В ночи никто замены не заметит,

рассвет далёк, а сон ещё глубок,

скупого бога бог веселья сменит,

бог щедрый, неразумный бог.

А ты, умелец, наблюдай движенье,

задумчивости не гони с лица,

запечатлей в смешенье и круженье

колпак шута, бубенчик мудреца…

в хмельном вранье, в припрятанной беде.

Лихой плясун, везучий самозванец,

не весело, не весело тебе!

А ты начни свой розыгрыш с начала,

пока слепец струны не оборвёт…

Всё по уса текло - в рот не попало,

в веселый, пересохший рот.

X П. ПРИТЧА О ПЯТИ ХЛЕБАХ

Глагол искусства горд и неразменен.

Какая рознь в значеньях сходных слов!

Да будет славно, будет всевременно

даренье преумноженных хлебов.

Но вот явился богомаз степенный,

густые кисти в белы руки брал,

и добрый лик, и робкий лик настенный

подобострастной краской замарал.

И вышел вон, и поглотила пустошь

его, его детей, его отцов,

но было с ним надменное искусство -

кощунство умножения хлебов.

Оно себя хранило от обиды,

Не опускало круглой головы,

и становился тяжко ядовитым

ясно-зеленый лепесток травы.

Но снова руки - бережно и чутко

смывают тошный, масляный покров

и до сих пор разгадывают чудо,

святое чудо щедрости хлебов.

Публикация подготовлена Валентиной Мальми.

Татьяна Михайловна Глушкова родилась в 1939 году в Киеве. Ее родители были физиками-рентгенологами, и сразу после начала войны их институт был спешно эвакуирован, а маленькая Таня и ее бабушка остались под немцами и пережили оккупацию в украинском селе. Только в мае 1945 года семья вернулась в Киев, но родители Тани прожили недолго, так как работа рентгенолога в то время неизбежно была связана с лучевой болезнью. В 13 лет она осиротела.

Таня на всю жизнь запомнит послевоенный полуразрушенный Киев, и, став поэтом, она неизменно будет возвращаться в стихах к тем картинам, запечатленным в детском сознании. А в конце жизни напишет замечательную книгу воспоминаний о том времени и впечатлениях своего детства.

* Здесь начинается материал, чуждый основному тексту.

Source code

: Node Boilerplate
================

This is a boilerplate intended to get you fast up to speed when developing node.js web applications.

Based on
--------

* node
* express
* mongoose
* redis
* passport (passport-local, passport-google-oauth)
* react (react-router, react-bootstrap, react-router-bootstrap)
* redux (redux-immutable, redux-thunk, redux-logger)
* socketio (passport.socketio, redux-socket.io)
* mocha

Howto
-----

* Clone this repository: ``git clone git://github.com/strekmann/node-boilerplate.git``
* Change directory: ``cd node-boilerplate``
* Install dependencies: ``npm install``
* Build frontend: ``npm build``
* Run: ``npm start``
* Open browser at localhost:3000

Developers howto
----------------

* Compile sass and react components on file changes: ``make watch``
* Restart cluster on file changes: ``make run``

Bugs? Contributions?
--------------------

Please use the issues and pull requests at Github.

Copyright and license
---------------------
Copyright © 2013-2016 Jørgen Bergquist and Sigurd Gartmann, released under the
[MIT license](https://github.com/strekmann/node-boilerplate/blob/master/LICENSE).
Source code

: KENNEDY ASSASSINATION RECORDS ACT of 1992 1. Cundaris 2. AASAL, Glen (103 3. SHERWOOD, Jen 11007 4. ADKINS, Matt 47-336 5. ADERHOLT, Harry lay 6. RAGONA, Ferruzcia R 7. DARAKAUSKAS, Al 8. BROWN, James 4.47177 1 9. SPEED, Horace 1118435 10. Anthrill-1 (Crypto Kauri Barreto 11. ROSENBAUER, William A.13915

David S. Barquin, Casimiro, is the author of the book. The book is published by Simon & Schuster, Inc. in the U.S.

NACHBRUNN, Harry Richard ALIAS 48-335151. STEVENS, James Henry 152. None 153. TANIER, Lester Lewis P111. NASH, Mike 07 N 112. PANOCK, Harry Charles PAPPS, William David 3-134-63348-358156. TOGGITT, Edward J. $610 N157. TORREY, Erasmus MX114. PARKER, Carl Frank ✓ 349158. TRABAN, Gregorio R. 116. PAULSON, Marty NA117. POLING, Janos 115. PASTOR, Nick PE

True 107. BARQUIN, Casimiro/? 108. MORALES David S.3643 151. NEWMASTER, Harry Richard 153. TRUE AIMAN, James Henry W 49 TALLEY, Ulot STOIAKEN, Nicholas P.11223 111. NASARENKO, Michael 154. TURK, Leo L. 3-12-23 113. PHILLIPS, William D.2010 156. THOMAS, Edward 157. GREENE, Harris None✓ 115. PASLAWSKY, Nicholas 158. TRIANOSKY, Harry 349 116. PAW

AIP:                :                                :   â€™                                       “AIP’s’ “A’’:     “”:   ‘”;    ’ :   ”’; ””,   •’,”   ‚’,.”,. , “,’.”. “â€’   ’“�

В 20 лет она поступила в Литературный институт и навсегда перебралась в Москву. По окончании института работала экскурсоводом в Михайловском. И с тех пор любовь к Пушкину, огромная тяга к его духовному наследию будут вести по жизни Татьяну Глушкову до конца дней. Ее творческое кредо найдет концентрированное выражение в прозренческой мысли о том, что в русском искусстве и шире - во всей русской культуре XIX и последующих веков есть только одна наивысшая, объединяющая всех традиция - пушкинская.

Скончалась Татьяна Михайловна в 2001 году от долгой, хронической болезни. Похоронена на Переделкинском кладбище.

В 1983 году, когда мы встретились с Татьяной Глушковой, она жила на окраине Москвы, на улице Лавочкина, в районе метро «Водный стадион». Занимала она маленькую однокомнатную квартиру на самом верху блочной девятиэтажки. Летом крыша девятиэтажки накалялась от солнца, и в квартире стояла жуткая жара.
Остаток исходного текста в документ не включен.